A project may shed new light on Alabama's Black Belt region. "The Black Belt 100 Lenses Project" showcases the culture of the region through the eyes of high school students. The exhibition at the University of Alabama uses photography and interviews of residents of the Black Belt to document what their culture means to them.
Doctor Heather Pleasants is Director of Educational Development at UA's Center for Community-Based Partnerships.
"It actually began in about 2007 with a project that was done here on campus," says Pleasants. "And from that initial work, we decided that it would be really interesting to have the project involve the Black Belt communities, in particular the Black Belt Community Foundation."

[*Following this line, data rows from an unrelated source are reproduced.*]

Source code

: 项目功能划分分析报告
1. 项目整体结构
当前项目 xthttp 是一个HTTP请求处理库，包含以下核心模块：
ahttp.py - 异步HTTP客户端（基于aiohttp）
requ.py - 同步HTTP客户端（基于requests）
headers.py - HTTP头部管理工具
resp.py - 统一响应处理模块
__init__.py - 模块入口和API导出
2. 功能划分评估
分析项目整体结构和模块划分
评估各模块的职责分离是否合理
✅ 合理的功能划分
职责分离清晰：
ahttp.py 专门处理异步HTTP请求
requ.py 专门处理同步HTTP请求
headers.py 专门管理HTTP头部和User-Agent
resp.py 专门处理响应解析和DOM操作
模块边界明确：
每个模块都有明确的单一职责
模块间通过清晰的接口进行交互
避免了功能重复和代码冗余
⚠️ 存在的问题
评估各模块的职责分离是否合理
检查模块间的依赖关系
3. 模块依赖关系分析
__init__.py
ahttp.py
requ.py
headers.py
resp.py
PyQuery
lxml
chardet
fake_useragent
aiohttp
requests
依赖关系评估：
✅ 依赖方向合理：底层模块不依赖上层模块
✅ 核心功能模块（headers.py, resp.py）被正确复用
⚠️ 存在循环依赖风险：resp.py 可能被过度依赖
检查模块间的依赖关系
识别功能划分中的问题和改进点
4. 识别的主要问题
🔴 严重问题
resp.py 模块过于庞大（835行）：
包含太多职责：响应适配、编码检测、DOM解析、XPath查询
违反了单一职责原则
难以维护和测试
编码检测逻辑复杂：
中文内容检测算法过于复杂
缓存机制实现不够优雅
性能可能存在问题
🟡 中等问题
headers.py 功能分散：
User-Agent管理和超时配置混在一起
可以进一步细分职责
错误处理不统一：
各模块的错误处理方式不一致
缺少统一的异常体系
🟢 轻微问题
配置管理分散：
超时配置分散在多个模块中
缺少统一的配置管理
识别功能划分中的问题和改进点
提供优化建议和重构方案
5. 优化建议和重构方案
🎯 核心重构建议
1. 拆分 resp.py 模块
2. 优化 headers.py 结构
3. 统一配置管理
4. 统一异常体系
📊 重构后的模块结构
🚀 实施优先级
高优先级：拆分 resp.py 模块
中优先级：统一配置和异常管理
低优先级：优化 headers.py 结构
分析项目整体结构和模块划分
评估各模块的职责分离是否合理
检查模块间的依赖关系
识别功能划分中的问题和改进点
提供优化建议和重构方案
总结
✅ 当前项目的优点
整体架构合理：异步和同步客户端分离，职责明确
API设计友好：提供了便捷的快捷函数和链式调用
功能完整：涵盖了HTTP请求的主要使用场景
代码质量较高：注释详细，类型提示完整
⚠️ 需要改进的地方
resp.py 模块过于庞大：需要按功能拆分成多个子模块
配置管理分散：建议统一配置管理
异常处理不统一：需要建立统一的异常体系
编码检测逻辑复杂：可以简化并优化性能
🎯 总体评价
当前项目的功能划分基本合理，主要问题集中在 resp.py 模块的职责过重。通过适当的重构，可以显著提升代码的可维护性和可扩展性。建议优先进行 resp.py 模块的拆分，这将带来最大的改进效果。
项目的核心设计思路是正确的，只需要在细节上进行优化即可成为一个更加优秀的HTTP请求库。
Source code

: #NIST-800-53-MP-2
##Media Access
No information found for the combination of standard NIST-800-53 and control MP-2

Organizers choose students from public and private high schools in 12 Black Belt communities. Students are asked to submit something creative such as an essay, poem or photograph and talk about how participating in the program would be beneficial to them. Pleasants says the selection process isn't easy.
"It's actually one of the hardest things that we have to do because I don't think there's any student that we receive something from where we don't think that would be great.'"

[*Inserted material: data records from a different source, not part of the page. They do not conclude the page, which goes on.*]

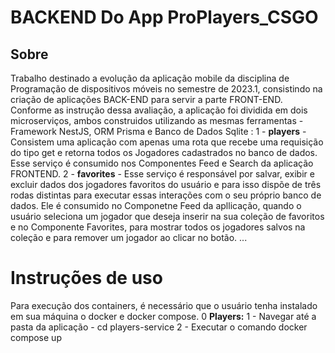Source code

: # BACKEND Do App ProPlayers_CSGO

## Sobre

Trabalho destinado a evolução da aplicação mobile da disciplina de Programação de dispositivos móveis no semestre de 2023.1, consistindo na criação de aplicações BACK-END  para servir a parte FRONT-END. Conforme as instrução dessa avaliação, a aplicação foi dividida em dois microserviços, ambos construidos utilizando as mesmas ferramentas - Framework NestJS, ORM Prisma e Banco de Dados Sqlite :
1 - **players** - Consistem uma aplicação com apenas uma rota que recebe uma requisição do tipo get e retorna todos os Jogadores cadastrados no banco de dados. Esse serviço é consumido nos Componentes Feed e Search da aplicação FRONTEND.
2 - **favorites** - Esse serviço é responsável por salvar, exibir e excluir dados dos jogadores favoritos do usuário e para isso dispõe de três rodas distintas para executar essas interações com o seu próprio banco de dados. Ele é consumido no Componetne Feed da apllicação, quando o usuário seleciona um jogador que deseja inserir na sua coleção de favoritos e no Componente Favorites, para mostrar todos os jogadores salvos na coleção e para remover um jogador ao clicar no botão.
...

# Instruções de uso
Para execução dos containers, é necessário que o usuário tenha instalado em sua máquina o docker e docker compose.
0 **Players:**
1 - Navegar até a pasta da aplicação - cd players-service
2 - Executar o comando docker compose up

Pleasants says students aren't just limited to photography. They can also document what the Black Belt region means to them with film interviews and written or oral narratives.

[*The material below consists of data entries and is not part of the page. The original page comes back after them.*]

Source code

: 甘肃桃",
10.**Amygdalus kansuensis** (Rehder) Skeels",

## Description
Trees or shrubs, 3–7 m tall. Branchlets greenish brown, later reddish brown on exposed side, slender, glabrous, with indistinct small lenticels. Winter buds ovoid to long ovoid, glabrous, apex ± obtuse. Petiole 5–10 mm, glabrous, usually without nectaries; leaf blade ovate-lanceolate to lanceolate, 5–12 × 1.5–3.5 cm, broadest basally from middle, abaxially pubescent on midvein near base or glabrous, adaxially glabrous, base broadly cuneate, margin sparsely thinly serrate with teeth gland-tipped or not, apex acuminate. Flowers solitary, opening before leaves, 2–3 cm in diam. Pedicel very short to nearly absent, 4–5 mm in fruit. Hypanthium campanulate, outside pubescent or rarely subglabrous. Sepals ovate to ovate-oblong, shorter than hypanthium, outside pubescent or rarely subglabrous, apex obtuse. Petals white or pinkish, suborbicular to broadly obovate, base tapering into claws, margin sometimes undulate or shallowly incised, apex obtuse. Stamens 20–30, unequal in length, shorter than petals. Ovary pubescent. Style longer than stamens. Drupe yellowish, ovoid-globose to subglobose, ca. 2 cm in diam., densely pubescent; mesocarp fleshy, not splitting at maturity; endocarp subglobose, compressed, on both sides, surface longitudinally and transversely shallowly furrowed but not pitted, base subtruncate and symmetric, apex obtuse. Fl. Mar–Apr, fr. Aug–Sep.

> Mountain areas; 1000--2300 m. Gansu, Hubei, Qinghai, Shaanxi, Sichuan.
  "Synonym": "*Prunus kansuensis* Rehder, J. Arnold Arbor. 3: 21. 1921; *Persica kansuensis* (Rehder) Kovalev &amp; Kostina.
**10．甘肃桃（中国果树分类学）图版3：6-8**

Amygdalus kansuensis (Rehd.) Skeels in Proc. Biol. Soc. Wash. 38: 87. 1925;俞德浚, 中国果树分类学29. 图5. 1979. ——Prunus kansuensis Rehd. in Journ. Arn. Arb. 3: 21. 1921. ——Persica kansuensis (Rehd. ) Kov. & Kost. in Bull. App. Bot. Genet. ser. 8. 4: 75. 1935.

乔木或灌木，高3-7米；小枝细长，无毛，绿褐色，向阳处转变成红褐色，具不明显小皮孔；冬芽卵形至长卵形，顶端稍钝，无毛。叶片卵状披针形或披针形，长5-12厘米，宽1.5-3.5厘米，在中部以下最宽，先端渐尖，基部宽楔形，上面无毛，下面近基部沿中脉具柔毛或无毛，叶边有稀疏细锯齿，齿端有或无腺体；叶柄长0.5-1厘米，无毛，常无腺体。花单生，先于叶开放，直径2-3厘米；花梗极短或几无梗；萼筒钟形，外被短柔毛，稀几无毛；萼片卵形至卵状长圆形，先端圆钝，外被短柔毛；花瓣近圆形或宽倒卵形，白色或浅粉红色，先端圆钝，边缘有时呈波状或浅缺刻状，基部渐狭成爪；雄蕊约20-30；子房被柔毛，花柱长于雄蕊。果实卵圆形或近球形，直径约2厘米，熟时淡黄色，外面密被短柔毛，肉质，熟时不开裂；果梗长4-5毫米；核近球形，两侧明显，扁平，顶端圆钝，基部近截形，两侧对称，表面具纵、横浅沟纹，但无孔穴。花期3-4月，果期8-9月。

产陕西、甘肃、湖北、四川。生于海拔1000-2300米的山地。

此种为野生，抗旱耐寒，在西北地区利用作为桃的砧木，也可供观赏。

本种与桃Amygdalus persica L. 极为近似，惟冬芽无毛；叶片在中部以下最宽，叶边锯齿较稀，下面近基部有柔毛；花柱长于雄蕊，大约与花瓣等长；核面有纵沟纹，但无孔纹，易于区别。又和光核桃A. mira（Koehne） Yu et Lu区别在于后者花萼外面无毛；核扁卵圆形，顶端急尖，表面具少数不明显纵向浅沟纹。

"I think across the years of the project, some of the photographs that have been most impactful, you know you notice themes over time and a lot of students who are involved in our projects have pictures of roads or railroad tracks," says Pleasants. "And I think the imagery of a road or railroad track leading off into the distance or leading off to who knows where is a really powerful image for thinking about the future and the past and your connection to that."
"The Black Belt 100 Lenses Project" is on display at UA's Ferguson Center Gallery through June 30th. The opening reception is June 14.